The post Financial Crisis has been an unusual periods especially when measured by factor excess returns. Simply put, there were no traditional factor returns as measured by the classic Fama-French factors. A comparison across decades show that factor returns are variable but generally positive and average from 6+ percent to just under 14 percent. The average excess returns for Fama-French factors since 2010 have been less than 1 percent. If you tried to make money playing these risk factors you got paid nothing. Since factor investing is the bread and butter of equity hedge funds, this is a clear indication why hedge fund investing has under-performed or disappointed many investors over the last few years. Forget about alpha decay, there has been limited return from investing in risk factors.
From the paper “The Promise and Pitfalls of Factor Timing”, we can see that there has been a general compression of returns associated with factor investing. If an investor wanted to play the factor investing game over the last decade, using the standard models would not have gotten you much. (We will discuss factor timing as a way to improve performance in a later post.) This is only a generalization but it provides context on whether there has been a tailwind or headwind for factor investors.

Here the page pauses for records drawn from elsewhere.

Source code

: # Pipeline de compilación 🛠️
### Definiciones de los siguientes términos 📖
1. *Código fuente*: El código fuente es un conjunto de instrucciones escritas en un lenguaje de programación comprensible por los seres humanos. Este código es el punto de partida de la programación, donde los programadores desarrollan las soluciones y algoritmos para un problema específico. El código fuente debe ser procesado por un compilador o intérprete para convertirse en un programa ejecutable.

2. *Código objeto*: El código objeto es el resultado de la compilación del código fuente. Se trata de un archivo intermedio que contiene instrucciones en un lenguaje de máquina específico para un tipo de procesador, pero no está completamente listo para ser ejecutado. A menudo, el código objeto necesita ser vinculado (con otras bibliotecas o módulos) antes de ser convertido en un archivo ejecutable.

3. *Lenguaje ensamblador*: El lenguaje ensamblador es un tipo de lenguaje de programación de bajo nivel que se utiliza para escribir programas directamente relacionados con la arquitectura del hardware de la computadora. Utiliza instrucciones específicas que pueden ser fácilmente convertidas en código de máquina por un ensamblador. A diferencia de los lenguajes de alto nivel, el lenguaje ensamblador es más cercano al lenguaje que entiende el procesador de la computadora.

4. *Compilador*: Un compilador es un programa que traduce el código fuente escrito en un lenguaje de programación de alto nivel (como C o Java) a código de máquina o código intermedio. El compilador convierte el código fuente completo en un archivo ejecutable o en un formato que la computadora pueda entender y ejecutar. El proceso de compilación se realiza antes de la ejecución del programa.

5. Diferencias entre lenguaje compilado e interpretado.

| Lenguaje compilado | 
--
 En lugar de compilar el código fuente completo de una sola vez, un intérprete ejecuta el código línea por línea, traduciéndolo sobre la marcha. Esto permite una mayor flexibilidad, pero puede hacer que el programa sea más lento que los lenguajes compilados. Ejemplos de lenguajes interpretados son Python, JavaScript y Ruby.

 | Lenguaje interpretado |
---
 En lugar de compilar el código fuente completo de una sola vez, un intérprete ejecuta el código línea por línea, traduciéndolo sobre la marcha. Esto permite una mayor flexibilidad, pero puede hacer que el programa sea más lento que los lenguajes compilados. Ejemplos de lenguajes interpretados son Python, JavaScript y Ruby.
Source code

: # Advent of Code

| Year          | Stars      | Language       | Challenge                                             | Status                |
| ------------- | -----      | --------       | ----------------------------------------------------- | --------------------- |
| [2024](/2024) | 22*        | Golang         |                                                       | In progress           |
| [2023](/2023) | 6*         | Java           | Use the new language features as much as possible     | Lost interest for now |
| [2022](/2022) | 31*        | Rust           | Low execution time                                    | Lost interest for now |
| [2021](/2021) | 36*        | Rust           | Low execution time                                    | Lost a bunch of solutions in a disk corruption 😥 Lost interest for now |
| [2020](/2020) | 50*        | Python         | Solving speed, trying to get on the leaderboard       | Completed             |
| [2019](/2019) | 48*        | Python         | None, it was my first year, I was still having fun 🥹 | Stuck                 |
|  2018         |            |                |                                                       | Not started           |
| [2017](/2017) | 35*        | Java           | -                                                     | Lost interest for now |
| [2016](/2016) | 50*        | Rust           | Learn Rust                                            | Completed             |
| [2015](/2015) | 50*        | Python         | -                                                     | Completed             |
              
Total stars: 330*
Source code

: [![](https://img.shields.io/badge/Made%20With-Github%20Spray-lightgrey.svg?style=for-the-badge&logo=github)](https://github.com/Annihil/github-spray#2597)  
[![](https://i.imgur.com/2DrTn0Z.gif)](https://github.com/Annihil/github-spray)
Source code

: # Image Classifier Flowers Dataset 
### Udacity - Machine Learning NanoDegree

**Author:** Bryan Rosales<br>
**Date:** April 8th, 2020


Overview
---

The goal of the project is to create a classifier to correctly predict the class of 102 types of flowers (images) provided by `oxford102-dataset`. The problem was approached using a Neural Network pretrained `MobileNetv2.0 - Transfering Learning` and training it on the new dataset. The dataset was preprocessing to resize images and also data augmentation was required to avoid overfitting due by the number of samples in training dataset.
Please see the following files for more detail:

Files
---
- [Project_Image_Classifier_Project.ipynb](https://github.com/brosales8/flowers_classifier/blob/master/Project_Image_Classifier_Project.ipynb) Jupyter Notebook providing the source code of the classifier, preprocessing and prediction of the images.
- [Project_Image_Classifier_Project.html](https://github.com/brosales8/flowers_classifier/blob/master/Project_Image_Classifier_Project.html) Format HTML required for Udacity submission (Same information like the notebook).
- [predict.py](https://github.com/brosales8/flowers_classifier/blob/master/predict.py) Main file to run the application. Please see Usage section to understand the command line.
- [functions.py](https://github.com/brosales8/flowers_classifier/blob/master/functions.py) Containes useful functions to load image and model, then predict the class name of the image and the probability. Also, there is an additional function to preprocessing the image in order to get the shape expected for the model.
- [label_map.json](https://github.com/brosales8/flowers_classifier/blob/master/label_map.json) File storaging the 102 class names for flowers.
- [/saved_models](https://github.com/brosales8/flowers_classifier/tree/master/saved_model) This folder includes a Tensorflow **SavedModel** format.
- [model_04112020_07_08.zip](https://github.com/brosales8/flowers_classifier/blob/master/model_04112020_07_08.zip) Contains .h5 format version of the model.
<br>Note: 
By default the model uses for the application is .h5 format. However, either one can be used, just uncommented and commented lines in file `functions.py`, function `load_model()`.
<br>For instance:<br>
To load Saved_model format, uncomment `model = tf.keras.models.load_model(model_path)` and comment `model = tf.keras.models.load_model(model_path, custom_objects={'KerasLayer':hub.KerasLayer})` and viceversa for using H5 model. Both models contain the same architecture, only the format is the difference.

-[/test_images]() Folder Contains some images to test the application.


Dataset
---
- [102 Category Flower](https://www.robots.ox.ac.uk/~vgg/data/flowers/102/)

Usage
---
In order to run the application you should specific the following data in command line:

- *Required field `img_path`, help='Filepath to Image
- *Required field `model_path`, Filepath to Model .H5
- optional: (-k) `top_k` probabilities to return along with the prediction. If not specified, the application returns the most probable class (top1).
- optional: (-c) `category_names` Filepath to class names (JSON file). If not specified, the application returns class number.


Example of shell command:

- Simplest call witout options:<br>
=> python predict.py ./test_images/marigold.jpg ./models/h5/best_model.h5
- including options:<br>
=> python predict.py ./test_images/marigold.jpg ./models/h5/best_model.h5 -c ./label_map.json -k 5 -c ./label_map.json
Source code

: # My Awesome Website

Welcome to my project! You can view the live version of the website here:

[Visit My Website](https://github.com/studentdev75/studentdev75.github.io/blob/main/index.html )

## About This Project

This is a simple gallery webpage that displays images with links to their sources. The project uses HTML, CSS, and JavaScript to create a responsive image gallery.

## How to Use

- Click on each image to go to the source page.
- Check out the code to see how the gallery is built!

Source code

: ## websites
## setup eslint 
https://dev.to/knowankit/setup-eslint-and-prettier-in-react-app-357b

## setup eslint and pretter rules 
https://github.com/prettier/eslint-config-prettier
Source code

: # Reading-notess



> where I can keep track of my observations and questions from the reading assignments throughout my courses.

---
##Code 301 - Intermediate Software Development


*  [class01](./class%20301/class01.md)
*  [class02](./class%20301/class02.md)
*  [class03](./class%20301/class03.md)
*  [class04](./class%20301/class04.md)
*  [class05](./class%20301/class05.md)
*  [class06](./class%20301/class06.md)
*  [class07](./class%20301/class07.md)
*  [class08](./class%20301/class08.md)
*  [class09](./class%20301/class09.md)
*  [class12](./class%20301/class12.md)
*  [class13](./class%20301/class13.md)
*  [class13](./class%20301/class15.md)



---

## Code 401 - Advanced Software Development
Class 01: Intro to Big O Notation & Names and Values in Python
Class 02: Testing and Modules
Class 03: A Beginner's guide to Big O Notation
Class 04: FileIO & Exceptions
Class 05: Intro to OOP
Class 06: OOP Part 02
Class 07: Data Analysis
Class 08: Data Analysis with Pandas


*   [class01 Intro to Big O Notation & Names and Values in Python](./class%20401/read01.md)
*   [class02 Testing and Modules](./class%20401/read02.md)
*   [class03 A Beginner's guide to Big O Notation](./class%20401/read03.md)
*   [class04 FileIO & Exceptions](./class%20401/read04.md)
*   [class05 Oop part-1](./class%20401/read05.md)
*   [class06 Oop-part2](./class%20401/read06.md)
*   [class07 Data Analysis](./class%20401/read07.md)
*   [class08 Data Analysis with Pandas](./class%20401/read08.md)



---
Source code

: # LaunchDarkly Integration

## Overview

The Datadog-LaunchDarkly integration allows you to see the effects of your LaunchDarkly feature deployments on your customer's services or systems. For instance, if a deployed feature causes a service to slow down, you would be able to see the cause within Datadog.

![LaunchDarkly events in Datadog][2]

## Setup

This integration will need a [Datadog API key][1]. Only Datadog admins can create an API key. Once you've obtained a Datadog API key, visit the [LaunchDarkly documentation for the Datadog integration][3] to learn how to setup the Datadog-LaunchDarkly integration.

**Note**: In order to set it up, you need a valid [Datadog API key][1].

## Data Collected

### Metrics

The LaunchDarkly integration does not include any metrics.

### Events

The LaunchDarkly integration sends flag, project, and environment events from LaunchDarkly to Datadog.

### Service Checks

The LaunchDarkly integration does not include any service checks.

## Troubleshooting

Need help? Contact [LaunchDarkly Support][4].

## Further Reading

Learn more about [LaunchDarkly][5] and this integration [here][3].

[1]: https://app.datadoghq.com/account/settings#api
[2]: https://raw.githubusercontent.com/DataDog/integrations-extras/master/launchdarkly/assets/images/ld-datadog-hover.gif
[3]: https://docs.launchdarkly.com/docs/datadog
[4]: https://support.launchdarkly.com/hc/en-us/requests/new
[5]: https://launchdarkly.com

So why has factor performance been so low? Factor excess returns are usually associated with three reasons: compensation for risk, behavioral biases, and market frictions. These reasons may ebb and flow with changes in the business cycle, financial conditions, or valuations. There should be no expectation that these factors will be stable, but there is the assumption that the premia should be positive over a multi-year period.
The current data suggests there is no excess return for risk, no behavioral bias or structural return associated with these factors. Could it be that too much money is chasing these risk factors? It is only clear that we do not fully understand the dynamics of these risk factors.